Collected data:

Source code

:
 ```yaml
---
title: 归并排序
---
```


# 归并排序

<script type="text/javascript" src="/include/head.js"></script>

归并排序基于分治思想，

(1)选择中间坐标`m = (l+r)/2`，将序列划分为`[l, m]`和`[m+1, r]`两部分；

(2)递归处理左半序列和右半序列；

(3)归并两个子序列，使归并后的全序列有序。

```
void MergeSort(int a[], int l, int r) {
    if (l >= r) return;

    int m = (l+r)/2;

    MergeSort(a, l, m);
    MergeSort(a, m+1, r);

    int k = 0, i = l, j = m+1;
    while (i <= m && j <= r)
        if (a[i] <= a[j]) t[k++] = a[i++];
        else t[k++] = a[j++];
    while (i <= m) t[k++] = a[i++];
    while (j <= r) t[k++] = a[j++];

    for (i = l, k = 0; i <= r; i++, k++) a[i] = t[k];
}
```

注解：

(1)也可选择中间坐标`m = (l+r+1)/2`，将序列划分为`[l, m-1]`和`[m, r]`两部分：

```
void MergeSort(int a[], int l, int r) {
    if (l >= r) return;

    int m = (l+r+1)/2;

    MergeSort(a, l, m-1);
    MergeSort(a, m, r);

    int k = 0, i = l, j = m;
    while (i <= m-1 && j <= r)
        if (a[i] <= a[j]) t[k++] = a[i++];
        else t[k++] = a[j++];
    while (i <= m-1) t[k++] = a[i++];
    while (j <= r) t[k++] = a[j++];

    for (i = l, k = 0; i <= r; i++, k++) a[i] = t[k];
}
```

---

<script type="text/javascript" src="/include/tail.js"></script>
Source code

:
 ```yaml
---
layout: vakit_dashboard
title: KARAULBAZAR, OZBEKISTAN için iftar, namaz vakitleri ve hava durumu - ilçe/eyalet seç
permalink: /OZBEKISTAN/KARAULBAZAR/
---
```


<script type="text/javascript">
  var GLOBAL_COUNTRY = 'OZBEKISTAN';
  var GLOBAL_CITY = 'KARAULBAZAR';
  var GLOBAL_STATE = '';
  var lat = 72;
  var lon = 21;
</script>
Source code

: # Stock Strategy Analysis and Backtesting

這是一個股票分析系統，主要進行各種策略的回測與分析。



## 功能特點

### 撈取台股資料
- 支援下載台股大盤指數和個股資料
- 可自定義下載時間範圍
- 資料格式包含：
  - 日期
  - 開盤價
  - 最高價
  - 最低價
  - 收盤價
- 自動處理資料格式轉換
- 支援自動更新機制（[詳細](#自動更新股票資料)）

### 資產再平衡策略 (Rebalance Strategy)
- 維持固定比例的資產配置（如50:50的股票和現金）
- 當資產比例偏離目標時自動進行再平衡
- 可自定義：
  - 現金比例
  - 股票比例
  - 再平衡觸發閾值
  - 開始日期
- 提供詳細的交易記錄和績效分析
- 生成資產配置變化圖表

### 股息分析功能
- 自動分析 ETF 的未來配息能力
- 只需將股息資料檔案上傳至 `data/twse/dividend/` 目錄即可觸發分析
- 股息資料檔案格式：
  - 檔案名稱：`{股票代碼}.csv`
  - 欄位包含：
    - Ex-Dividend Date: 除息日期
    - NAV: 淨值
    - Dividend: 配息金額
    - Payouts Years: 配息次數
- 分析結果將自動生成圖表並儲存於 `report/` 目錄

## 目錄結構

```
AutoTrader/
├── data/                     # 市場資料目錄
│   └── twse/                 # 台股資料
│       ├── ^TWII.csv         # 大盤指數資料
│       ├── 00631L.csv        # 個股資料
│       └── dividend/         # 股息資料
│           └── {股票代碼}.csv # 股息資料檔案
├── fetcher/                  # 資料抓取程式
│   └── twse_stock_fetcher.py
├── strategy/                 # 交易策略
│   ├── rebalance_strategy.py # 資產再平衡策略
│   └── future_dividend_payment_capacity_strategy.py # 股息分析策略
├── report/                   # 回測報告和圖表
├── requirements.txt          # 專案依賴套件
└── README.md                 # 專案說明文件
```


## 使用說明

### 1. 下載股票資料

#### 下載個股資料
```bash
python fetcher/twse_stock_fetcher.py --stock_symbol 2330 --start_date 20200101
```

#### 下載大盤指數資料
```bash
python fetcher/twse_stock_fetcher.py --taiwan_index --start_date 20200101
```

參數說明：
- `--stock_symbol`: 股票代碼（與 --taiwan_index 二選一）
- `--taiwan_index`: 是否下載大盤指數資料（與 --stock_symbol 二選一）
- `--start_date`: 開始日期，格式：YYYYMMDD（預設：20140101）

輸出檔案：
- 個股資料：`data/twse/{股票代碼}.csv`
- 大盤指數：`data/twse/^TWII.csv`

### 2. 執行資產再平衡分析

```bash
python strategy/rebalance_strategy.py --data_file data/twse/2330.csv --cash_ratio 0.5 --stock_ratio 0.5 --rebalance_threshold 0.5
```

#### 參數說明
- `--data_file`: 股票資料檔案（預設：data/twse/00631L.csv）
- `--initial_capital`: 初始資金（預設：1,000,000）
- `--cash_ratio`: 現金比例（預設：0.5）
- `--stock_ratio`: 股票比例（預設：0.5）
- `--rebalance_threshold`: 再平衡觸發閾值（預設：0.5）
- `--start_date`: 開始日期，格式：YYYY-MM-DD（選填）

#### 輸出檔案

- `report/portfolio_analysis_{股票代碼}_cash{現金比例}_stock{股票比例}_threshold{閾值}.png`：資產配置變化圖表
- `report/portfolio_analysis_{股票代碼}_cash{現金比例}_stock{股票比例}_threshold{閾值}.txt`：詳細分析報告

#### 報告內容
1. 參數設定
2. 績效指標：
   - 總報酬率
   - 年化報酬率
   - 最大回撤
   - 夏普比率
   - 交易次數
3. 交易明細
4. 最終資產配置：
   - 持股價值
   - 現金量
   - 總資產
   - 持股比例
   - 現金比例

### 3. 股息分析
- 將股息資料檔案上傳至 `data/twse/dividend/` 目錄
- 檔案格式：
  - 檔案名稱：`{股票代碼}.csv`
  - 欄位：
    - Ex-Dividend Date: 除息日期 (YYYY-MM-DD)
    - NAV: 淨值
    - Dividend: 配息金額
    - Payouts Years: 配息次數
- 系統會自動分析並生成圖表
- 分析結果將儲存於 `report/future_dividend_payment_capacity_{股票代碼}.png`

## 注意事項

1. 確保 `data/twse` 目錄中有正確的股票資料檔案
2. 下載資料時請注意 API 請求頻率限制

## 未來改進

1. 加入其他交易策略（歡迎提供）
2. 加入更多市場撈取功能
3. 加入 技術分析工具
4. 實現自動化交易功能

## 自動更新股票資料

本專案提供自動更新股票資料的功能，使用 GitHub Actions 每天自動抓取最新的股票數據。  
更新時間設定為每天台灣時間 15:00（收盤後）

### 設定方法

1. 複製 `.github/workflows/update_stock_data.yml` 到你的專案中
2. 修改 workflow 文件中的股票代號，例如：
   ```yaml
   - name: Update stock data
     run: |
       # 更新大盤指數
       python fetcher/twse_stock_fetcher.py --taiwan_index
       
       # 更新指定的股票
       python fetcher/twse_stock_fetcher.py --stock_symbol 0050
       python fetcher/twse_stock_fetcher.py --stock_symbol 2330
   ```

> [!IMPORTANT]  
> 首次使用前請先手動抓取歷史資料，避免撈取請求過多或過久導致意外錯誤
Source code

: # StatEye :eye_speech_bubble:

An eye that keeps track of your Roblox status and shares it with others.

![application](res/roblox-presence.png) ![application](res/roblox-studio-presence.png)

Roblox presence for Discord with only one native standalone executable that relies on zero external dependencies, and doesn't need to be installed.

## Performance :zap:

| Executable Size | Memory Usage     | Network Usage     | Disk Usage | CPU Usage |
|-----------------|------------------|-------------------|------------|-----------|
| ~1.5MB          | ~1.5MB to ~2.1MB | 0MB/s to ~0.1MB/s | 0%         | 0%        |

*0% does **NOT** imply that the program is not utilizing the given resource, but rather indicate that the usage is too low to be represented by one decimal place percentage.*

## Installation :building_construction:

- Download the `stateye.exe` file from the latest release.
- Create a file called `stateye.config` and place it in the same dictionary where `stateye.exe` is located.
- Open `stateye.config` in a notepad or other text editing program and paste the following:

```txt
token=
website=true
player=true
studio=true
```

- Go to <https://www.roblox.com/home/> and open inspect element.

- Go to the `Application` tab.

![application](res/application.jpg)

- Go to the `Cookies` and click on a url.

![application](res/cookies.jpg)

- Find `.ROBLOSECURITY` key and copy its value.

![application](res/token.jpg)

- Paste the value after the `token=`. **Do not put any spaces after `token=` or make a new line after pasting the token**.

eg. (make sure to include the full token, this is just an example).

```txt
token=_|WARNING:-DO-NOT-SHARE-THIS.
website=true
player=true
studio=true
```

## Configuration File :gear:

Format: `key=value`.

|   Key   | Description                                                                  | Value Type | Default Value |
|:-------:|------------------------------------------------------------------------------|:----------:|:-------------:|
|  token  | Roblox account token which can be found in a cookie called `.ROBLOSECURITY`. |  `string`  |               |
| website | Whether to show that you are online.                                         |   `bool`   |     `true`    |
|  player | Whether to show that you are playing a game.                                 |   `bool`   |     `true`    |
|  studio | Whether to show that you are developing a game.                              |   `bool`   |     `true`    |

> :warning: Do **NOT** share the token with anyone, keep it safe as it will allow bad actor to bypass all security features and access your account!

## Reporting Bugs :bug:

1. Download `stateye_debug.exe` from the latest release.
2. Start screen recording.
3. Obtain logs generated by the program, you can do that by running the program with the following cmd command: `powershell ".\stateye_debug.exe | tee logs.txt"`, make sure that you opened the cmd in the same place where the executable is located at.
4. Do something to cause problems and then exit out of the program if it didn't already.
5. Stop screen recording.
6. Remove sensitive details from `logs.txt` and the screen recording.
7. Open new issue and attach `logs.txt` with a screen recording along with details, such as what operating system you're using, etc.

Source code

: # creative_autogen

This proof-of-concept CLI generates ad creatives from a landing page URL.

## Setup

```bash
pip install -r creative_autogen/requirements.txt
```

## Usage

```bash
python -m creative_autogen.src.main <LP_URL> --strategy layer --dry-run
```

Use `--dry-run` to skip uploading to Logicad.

[DIRECTIONS]
Your answer must be one number: how many lines of the entries hold the string "from".

[TASK SOLUTION]
4